Now you are ready to cover your mattress with a good quality mattress cover and dream of ways to spend the hundreds of dollars you saved by buying a previously owned mattress. I can assure you your mattress will be infinitely more sanitary than the bed you slept in at the last hotel you were in.
Any ideas would be greatly appreciated, Cookiepom
Please, if there is any way you could buy a new set, that is what I would do. I have a skin disease that no doctor can tell me what it is. There is something out there that you can get it. Is a little like scabies but I don't know if I will ever get rid of it. So think about this before you buy beds, sofas or anything. You can go to http://lymebusters.proboards39.com . Just read what we are going through but you could cover the box springs. Ask them what they use to clean them and maybe you could ask them let you see them spray it. Good luck
I agree with laj. Buying used mattresses is almost as bad as buying used undergarments. You don't know who had it before you and by how many. Go to some mattress outlet store, ask if there are any stragglers, mismatches, scratch and dent items. I would not suggest buying a used mattress. Quite honestly, I am surprised that Goodwill or Salvation Army even takes used mattresses.

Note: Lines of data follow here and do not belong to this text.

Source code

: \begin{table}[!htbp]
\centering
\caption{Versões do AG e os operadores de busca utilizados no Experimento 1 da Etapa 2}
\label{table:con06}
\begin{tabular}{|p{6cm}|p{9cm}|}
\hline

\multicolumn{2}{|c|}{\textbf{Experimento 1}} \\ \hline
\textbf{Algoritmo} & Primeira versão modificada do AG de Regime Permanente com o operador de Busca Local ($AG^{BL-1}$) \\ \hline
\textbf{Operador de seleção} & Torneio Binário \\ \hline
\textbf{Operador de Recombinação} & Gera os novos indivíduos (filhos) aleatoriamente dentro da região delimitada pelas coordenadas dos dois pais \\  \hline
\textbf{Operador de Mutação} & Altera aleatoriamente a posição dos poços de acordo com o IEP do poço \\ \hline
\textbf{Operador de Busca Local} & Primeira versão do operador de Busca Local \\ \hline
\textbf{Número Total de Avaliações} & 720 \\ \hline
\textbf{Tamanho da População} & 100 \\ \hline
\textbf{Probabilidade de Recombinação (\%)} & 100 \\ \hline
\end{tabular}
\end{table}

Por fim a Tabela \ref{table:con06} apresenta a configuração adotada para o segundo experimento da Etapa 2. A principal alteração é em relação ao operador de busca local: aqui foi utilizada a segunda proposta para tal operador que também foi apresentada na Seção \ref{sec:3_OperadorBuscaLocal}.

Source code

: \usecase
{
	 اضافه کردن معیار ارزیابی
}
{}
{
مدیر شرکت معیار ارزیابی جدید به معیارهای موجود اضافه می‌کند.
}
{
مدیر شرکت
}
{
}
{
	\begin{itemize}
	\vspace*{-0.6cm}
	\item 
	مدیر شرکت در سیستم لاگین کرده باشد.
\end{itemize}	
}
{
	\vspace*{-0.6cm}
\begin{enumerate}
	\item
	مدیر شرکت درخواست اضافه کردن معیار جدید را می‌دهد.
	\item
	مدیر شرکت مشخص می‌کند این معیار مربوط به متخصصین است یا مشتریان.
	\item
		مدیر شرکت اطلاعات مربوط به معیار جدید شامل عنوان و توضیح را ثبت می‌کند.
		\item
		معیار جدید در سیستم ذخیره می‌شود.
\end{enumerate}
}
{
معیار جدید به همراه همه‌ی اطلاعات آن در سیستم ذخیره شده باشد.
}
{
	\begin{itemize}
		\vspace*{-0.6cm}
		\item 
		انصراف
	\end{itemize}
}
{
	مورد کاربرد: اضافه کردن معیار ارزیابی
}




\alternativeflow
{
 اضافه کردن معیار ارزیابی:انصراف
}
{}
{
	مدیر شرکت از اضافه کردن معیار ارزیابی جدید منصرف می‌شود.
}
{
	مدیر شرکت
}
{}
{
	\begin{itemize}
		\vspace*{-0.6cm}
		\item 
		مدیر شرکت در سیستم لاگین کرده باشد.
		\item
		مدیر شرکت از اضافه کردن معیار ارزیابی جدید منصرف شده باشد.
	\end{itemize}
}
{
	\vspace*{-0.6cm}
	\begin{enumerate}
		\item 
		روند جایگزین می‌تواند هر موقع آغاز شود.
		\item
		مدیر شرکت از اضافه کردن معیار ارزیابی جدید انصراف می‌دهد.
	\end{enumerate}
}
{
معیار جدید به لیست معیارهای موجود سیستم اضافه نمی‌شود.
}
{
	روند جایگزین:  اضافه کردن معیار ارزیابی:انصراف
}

Instead of buying the Goodwill mattress, could I make a suggestion? Try your local Rent-a-center type place and ask them about purchasing a mattress set. They generally have many brand new sets to sell and they are very inexpensive. I purchased a twin set for a spare room for less than $50 and it was brand new. It may not be the best quality in the world, but it serves the purpose.
Anyway, the store I bought mine from told me that they keep several sets in stock because they are not allowed to re-rent a set (they must be destroyed.) It's worth a try!
Our local Salvation Army sells new mattress sets. Do you have a store near you that you could check out? Our bodies tend to "shape" our mattresses, kind of like shoes, not to mention having to worry about who had the mattress last. I can think of all sorts of reasons I wouldn't want a used mattress, the same reasons that make me bring my own pillow to a hotel room and two blankets (one to sleep on top of and one to have over me!). I just wouldn't risk buying a used one. I don't think there will ever be a way to completely sanitize it.
Naw. Don't be a wuss. Wash it up with an antibacterial agent. Cover it with an nice cover. If you're really paranoid, stick it in the microwave to kill straggling bacteria.
By Fen Patrick
In Tarrant/Dallas TX counties, there is a Public Health law that says "any used mattress sets" before they can be sold, they must be sanitized by washing and spraying with a commercial antibacterial cleaning solution.